U.S. employment grew solidly last month and the jobless rate dropped to a near three-year low of 8.5 percent, offering the strongest evidence yet of an acceleration in economic activity.
Nonfarm payrolls increased 200,000 last month, the Labor Department said on Friday, the most in three months and way above economists' expectations for a 150,000 gain.
The economy needs to sustain the current pace of job creation to signal a robust recovery is finally under way.
The unemployment rate dropped from a revised 8.7 percent in November, which was previously reported as 8.6 percent. The jobless rate is now the lowest since February 2009.
"This highlights that the U.S. economy is on its way to recovery even as strains in Europe persist," said David Watt, senior currency strategist at RBC Capital in Toronto.
U.S. stocks index futures extended gains on the data, while prices for Treasury debt fell. The dollar rose against the euro.
Signs the labor market is gaining traction could offer some comfort for the Obama administration, whose economic policies are constantly attacked by the Republicans.
The state of the labor market could determine whether President Barack Obama gets re-elected in November.
The report cemented views that growth in the fourth quarter accelerated after a tepid performance in the first 9 months of the year.
A string of better-than-expected U.S. economic indicators in recent weeks has highlighted a contrast between the recovery in the world's biggest economy and Europe, which is already widely believed to be in recession and probably faces worse to come.
Though the payrolls count for October and November was revised to show 8,000 fewer jobs created than previously reported, there is no denying the labor market is recovering.
The separate household survey, from which the jobless rate is derived, showed gains in employment and a modest decline in the labor force, helping to lower the jobless rate.
A broad measure of unemployment, which includes people who want to work but have stopped looking and those working only part time but who want more work, dropped to an almost three-year low of 15.2 percent from 15.6 percent in November.
Still, the economy needs even faster pace of job growth over a sustained period to make a noticeable dent in the pool of the 23.7 million Americans who remain either out of work or underemployed since the end of the 2007-09 recession.

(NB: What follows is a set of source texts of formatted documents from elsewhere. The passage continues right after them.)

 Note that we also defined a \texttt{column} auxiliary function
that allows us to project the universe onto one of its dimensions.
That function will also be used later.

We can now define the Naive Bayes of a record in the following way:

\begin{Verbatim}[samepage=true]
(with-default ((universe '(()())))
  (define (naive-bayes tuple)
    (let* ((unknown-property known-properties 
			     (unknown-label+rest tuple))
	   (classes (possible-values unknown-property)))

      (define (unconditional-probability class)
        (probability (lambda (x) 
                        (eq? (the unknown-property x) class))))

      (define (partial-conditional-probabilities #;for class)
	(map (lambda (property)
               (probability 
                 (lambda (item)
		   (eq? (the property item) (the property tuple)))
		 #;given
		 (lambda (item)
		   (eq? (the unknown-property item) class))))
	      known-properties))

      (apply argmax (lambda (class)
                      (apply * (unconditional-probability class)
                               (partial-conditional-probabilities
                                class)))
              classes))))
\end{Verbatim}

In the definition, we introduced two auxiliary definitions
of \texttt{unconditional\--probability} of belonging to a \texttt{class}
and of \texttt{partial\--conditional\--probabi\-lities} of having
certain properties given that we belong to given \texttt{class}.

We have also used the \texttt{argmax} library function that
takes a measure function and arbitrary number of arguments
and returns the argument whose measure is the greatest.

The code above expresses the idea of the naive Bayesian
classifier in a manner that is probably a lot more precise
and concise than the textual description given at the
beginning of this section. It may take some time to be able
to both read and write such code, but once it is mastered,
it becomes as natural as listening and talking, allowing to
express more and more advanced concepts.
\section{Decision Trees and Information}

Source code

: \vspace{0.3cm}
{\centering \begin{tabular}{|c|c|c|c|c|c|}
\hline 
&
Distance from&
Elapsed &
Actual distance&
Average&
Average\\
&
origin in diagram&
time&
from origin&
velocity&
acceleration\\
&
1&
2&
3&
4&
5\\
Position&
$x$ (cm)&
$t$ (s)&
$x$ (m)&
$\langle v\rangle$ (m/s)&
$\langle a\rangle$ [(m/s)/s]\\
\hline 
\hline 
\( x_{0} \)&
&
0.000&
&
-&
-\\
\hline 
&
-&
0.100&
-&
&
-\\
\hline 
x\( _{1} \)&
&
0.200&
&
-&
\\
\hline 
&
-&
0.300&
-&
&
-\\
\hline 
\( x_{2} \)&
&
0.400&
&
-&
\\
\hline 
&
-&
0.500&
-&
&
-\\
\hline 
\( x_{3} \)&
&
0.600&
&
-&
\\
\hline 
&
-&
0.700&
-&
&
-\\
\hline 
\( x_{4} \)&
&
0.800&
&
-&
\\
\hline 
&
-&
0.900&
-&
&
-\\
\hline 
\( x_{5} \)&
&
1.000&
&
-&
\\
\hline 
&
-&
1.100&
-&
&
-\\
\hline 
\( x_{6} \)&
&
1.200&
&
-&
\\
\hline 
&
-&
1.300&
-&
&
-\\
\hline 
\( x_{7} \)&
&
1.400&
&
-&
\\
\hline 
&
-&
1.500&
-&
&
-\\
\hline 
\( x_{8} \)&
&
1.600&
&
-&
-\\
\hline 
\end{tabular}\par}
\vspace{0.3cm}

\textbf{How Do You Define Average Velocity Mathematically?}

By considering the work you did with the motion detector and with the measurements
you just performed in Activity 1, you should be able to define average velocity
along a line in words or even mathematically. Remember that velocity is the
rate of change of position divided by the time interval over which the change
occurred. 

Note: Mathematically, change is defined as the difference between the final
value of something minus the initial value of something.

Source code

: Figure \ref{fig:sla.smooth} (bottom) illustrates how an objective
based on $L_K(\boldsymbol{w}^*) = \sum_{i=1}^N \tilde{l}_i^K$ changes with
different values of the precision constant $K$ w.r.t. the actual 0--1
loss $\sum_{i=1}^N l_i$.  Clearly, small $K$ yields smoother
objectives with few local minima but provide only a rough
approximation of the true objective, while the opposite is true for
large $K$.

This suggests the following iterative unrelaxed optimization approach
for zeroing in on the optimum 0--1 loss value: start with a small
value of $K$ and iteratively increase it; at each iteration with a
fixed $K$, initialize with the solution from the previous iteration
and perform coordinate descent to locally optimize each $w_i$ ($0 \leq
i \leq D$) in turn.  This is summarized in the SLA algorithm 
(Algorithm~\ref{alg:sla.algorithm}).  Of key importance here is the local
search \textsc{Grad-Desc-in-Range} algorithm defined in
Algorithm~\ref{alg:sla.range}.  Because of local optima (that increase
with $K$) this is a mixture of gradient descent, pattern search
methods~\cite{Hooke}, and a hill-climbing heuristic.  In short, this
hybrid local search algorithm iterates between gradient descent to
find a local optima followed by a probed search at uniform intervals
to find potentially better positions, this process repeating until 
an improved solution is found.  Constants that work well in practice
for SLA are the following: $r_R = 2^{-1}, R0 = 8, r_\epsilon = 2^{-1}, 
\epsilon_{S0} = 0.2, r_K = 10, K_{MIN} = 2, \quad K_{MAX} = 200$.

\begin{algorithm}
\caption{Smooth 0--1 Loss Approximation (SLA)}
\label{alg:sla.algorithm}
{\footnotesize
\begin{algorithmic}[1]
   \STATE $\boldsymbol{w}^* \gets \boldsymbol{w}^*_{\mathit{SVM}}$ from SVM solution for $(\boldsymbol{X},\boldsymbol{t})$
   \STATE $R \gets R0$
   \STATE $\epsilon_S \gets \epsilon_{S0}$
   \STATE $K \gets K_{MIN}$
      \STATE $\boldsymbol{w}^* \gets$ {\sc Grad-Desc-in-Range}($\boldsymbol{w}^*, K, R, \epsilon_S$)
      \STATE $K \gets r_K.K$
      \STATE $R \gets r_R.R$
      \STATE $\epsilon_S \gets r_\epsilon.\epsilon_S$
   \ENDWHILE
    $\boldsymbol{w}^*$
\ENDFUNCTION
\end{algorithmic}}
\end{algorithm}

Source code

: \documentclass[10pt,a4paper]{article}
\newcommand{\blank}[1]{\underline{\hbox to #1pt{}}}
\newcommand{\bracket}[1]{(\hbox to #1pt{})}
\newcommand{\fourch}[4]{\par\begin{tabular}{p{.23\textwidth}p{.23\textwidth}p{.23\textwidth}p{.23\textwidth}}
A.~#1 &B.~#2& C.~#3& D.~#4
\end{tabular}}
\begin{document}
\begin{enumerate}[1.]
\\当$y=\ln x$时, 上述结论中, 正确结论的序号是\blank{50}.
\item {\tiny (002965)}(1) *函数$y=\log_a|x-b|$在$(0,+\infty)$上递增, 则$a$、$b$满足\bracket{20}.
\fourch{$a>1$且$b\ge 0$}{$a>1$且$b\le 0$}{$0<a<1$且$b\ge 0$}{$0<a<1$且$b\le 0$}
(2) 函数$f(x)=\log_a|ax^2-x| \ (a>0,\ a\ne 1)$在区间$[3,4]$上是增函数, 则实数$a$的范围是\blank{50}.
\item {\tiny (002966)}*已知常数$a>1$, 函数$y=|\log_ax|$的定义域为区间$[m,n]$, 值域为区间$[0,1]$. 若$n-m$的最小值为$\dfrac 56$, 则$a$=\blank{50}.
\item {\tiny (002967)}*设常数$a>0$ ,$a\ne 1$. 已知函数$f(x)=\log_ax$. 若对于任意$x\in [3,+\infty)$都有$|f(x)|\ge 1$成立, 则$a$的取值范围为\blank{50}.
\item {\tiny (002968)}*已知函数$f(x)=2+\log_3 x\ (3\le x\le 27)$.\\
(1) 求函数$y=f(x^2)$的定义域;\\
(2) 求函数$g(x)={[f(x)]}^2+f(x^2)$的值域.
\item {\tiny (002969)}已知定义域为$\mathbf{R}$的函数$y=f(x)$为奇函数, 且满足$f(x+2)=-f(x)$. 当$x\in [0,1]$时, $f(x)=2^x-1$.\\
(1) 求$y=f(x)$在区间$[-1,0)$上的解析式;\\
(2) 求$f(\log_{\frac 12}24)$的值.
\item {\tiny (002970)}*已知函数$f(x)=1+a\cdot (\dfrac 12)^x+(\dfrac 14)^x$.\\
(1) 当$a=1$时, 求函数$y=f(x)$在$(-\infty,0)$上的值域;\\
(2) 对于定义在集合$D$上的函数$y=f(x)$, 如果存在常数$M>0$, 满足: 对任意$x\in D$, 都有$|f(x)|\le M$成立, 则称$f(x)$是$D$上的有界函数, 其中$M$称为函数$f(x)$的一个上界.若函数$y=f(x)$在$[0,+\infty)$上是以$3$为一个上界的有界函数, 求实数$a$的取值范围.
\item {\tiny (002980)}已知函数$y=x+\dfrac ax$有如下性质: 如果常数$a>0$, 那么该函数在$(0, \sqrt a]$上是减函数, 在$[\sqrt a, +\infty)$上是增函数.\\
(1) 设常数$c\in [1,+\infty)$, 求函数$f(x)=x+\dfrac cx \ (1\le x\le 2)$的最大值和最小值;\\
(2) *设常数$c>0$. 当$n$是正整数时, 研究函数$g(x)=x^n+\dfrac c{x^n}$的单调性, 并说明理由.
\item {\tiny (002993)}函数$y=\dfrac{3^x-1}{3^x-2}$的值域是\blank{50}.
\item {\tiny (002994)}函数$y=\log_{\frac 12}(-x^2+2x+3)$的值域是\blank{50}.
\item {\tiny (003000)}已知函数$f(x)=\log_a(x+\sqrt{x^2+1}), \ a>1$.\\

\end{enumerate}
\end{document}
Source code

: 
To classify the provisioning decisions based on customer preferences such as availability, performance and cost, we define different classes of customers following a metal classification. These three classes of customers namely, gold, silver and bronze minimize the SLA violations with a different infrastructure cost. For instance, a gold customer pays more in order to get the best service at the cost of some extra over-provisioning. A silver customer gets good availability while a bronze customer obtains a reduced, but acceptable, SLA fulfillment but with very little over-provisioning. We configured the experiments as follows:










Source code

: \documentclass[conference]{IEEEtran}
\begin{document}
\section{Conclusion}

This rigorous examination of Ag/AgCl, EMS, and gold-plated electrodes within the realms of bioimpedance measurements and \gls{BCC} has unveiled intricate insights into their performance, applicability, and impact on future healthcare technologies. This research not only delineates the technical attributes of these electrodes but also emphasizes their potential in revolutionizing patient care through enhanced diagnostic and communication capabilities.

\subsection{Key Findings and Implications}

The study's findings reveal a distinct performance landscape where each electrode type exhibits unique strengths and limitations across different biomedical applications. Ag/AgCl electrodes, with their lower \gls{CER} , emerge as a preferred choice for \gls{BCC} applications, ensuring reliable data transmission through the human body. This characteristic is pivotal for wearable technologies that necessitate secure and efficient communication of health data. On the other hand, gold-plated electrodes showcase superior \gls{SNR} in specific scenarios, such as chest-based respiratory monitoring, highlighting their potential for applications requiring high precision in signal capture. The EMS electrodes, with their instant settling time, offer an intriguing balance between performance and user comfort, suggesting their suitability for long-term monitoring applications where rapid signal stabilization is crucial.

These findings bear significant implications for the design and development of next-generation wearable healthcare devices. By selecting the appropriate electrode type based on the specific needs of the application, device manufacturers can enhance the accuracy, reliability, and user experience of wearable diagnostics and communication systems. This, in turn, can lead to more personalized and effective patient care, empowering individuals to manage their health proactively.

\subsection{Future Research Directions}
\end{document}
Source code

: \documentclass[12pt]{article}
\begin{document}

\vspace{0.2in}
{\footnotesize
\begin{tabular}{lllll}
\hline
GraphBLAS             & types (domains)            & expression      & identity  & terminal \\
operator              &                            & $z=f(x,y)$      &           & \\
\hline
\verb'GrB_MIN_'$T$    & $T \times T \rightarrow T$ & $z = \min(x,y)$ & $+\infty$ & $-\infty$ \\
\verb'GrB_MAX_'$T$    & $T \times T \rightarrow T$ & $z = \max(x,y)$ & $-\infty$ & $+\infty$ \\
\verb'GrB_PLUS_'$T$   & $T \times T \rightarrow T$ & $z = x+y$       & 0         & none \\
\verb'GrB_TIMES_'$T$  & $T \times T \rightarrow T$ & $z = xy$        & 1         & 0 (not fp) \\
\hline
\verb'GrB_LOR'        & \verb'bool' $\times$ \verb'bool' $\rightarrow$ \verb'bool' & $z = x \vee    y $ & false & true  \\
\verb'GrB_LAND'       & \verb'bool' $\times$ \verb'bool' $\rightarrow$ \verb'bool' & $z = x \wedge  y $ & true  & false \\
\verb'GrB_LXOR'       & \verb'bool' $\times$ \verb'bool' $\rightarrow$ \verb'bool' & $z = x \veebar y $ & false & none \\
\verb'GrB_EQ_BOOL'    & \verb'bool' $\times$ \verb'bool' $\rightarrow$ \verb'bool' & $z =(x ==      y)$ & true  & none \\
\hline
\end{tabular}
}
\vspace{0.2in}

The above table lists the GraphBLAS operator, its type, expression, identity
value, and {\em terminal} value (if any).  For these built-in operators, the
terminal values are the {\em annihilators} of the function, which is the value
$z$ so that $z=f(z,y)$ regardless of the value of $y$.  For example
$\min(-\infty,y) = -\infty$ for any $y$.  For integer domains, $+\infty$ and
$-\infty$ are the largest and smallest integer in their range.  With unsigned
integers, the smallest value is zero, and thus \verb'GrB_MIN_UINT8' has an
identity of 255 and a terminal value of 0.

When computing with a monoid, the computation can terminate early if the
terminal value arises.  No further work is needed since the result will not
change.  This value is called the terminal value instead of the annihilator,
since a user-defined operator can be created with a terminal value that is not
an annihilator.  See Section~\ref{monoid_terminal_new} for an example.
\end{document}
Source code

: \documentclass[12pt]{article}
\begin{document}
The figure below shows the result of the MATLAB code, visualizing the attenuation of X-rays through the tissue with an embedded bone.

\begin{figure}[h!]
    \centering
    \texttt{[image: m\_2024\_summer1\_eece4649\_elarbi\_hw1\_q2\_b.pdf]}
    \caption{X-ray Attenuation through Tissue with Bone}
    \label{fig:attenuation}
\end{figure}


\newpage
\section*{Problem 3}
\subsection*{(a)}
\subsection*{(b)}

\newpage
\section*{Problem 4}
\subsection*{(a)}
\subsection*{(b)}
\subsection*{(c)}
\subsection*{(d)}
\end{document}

With the labor market still far from healthy, the debt crisis in Europe unresolved and tensions over Iran threatening to drive up oil prices, the U.S. economy faces stiff headwinds.
Economists predict the recovery will lose a step early this year after expanding in the fourth quarter at what is expected to be the fastest pace in 1-1/2 years.
This should keep alive the possibility of the Federal Reserve embarking on a third round of asset purchases, or quantitative easing, to spur stronger growth.
GOVERNMENT A DRAG
All the job gains in December came from the private sector, where payrolls rose 212,000 - the most in three months. Government employment contracted 12,000.
For all of 2011, the private sector added 1.9 million jobs, while government employment fell 280,000.
A measure of the share of industries that showed job gains during the month rebounded after falling sharply in November.
There were job gains in construction, where unseasonably mild weather has boosted groundbreaking for new homes. Construction payrolls increased 17,000 after falling 12,000 in November.
Transportation and warehousing also got a boost from the mild temperatures, with employment jumping 50,200.
The bulk of the transportation increase came from the courier and messenger industry, which rose 42,000, probably reflecting gains from online purchases during the holiday season.
Manufacturing jobs rose 23,000, the largest gain since July. Factory employment rose 225,000 last year.
Retail employment rose 27,900 after hefty gains in November as retailers geared for a busy holiday shopping season.
Healthcare and social assistance increased 28,7000 after rising 20,200 in November. But temporary hiring - seen as a harbinger of future hiring - fell 7,500 in December after gaining 11,200.
Even though employment picked up last month, hourly earnings rose a modest four cents, indicating that most of the jobs being created are low paying. The high unemployment rate also means wages cannot grow much.
This is a potentially troubling sign for consumer spending, which has been largely supported by a reduction in savings.